The video editor takes the raw recorded files from the broadcaster, processes them, and uploads them to YouTube (or whatever).
- No learner (or anyone not staff) video, audio, names, etc. are present in the recordings.
- Good descriptions.
- Removing breaks and other dead time.
- Splitting videos into useful chunks (e.g. per-episode), perhaps equal with the next one:
- Good Table of Contents information so learners can jump to the right spots (this also helps with "good description".)
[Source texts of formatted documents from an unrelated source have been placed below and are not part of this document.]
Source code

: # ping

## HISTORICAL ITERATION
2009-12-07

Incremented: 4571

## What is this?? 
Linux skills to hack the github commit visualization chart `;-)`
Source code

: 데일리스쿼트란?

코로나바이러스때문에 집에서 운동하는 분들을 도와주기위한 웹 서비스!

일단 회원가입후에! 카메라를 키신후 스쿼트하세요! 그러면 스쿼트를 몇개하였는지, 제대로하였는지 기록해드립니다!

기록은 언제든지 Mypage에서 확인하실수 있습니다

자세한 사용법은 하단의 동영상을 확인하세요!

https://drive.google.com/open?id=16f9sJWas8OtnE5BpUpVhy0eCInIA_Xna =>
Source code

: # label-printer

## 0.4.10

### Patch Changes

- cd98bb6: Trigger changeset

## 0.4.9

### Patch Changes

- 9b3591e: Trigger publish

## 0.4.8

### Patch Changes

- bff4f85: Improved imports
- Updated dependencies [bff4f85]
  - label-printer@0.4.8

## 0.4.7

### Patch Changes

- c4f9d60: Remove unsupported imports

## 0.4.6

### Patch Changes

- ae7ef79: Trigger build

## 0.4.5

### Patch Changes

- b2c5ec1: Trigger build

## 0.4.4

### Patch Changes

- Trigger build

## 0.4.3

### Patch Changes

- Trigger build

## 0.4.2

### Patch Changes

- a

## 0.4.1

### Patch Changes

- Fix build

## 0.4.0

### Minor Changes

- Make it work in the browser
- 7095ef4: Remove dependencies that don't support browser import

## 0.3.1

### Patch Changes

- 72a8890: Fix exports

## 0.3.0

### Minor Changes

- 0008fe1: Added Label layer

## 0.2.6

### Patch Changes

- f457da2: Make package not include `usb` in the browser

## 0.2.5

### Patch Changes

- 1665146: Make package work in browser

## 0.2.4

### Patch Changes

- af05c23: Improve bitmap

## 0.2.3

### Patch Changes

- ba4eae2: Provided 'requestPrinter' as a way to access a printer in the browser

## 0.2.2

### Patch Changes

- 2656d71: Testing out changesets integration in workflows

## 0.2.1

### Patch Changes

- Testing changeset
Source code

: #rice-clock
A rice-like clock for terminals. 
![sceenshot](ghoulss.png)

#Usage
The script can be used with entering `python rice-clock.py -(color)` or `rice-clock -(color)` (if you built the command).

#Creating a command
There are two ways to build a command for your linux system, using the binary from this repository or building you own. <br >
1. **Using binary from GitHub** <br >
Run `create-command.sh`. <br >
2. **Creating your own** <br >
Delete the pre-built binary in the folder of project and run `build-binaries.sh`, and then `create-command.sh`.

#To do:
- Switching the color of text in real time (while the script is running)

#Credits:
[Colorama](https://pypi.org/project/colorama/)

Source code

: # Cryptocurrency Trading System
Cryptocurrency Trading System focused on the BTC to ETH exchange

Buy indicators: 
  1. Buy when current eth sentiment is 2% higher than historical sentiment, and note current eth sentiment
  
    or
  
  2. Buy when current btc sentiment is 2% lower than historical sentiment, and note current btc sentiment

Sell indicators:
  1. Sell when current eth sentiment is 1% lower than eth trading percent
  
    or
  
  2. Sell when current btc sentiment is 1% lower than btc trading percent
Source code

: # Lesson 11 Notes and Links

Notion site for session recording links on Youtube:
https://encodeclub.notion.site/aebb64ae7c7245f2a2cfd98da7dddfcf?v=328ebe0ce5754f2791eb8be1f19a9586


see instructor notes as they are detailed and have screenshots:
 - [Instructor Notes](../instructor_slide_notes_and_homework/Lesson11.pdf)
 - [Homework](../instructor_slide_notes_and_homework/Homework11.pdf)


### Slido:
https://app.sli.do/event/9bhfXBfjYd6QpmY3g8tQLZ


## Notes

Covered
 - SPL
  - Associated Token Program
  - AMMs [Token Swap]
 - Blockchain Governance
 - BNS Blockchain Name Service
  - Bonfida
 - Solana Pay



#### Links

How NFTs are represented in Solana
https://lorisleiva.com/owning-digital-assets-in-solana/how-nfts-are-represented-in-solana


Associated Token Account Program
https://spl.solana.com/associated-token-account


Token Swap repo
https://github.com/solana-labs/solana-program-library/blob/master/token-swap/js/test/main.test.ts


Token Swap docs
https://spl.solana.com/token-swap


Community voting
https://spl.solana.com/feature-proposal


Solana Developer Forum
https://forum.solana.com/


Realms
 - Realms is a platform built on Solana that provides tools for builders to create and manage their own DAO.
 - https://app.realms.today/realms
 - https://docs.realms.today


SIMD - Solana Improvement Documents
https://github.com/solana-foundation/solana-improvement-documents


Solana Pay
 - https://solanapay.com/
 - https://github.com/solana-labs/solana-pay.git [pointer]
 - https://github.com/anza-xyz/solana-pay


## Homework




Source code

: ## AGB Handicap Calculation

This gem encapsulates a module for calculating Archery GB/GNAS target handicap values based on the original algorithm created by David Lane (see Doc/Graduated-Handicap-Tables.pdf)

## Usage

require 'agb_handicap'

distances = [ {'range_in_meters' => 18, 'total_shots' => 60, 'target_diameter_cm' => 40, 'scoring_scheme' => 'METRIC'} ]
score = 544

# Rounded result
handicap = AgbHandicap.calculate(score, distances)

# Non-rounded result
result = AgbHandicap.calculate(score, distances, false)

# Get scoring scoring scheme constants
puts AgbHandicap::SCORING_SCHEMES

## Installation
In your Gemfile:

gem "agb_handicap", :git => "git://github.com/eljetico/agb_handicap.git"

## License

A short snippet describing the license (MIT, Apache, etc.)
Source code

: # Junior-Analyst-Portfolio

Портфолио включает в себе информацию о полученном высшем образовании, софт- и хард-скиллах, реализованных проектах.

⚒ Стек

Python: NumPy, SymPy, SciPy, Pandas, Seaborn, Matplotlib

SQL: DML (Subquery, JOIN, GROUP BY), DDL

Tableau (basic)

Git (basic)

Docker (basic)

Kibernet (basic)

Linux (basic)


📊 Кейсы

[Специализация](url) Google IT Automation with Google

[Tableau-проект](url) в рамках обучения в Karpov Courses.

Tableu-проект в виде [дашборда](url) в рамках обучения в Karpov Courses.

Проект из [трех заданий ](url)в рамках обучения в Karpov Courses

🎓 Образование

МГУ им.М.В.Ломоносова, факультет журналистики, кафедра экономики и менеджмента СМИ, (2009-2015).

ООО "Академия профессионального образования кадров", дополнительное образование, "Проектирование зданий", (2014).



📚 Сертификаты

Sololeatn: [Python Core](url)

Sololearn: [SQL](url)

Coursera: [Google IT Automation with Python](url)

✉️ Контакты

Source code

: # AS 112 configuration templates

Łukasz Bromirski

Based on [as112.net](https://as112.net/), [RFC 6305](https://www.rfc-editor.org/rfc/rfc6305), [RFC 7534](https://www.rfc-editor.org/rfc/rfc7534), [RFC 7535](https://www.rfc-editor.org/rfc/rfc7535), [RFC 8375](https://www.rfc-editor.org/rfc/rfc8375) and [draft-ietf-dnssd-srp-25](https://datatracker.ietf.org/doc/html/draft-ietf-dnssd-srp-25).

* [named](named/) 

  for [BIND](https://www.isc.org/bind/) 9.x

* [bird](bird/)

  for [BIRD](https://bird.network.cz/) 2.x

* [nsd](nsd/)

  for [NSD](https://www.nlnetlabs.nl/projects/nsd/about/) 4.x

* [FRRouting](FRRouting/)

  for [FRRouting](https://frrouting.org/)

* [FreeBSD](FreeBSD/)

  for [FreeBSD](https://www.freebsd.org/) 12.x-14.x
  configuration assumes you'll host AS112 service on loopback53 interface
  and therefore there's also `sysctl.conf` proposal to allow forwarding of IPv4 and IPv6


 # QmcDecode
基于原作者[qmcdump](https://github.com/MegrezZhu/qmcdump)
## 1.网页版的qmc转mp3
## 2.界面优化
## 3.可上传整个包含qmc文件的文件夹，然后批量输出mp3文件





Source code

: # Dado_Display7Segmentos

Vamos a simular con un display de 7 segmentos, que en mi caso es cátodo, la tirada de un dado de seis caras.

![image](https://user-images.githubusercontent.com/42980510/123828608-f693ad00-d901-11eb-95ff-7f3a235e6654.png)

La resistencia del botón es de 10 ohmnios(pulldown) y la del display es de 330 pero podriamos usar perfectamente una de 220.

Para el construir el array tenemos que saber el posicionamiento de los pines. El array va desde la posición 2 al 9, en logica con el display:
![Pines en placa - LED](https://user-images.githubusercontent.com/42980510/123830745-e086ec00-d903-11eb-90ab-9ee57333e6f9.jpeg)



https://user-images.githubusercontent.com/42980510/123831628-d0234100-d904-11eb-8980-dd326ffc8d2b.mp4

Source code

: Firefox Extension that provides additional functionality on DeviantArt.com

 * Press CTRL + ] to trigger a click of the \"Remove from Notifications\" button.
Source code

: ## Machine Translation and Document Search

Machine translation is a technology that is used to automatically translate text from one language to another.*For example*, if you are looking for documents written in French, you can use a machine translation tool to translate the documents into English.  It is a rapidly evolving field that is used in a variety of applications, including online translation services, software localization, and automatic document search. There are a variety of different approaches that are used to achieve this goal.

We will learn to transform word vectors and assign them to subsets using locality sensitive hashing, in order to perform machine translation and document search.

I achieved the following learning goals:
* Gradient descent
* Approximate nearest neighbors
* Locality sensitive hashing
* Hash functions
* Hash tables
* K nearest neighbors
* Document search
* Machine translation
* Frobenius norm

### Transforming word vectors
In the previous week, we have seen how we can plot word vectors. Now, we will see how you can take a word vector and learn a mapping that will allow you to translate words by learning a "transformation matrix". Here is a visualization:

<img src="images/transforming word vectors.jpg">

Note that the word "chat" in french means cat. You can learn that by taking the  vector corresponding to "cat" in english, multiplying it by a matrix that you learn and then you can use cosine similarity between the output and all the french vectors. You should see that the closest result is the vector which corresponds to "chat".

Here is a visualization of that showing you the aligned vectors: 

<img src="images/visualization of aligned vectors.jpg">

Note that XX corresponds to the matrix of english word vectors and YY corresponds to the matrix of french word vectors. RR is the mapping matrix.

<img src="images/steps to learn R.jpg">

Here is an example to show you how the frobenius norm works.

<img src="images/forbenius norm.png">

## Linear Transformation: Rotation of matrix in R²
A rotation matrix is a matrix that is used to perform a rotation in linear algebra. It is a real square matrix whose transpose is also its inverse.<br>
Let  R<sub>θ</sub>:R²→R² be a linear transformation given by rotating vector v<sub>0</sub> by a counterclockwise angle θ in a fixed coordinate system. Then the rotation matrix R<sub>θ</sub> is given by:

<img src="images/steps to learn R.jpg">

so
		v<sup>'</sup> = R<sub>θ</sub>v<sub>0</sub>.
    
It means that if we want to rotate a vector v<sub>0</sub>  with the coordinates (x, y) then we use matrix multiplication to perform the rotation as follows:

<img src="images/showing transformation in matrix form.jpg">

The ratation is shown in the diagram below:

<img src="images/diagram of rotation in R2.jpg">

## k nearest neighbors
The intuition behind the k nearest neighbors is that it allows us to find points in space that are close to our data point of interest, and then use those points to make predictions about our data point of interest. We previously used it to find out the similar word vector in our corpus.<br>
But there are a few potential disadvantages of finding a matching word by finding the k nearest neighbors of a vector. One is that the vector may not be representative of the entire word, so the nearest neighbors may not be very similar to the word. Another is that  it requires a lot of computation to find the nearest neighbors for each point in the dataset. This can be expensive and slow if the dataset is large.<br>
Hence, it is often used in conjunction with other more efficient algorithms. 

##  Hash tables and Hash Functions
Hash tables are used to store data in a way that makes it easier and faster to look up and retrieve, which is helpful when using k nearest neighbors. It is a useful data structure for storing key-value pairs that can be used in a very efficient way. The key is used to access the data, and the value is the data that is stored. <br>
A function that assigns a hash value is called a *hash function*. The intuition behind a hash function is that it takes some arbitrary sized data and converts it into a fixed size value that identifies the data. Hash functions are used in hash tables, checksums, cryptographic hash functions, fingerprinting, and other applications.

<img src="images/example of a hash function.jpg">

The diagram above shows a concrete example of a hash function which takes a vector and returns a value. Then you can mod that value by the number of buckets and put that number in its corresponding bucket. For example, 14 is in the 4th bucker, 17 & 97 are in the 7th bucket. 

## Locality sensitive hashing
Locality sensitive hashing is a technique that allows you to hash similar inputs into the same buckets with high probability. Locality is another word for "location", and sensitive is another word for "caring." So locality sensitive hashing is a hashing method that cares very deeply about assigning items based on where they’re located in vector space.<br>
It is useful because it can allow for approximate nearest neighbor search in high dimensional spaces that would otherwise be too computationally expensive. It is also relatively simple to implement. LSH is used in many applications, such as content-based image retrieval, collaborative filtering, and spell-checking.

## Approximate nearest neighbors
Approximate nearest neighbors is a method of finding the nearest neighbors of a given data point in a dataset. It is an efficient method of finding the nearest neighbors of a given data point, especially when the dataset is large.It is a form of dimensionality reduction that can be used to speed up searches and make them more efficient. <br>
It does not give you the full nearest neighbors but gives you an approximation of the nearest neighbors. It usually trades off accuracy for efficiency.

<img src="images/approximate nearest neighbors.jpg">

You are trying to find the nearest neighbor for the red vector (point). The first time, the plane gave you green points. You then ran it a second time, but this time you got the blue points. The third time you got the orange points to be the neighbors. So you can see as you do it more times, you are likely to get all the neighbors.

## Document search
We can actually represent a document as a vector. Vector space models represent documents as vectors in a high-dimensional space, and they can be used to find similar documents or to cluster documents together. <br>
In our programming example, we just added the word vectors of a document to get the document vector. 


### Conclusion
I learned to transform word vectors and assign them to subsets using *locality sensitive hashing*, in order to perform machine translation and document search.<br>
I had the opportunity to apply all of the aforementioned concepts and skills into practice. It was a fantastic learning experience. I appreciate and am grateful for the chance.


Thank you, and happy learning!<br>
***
Modern livestream courses produce videos without any learners in
them. In this case, using
https://github.com/coderefinery/ffmpeg-editlist is sufficient. Look
at that repo for instructions. As an example, check out
https://github.com/AaltoSciComp/video-editlists-asc for some past
workshops. For example, kickstart-2022-winter.yaml
is a
reasonable starting point to copy.
It's our standard to have these videos on YouTube by the same evening the course is held. It may be hard, but it's better to reduce the quality to make it happen quickly than wait a while to get it perfect (otherwise it might not happen at all).
If learners may be in the recordings, they need detailed checking before they can be posted. See :doc:`video-checking` for the preparation work and :doc:`video-editing` for the processing work.
In practice, if things are recorded this way, they are almost never released because it is too much work and it never gets done.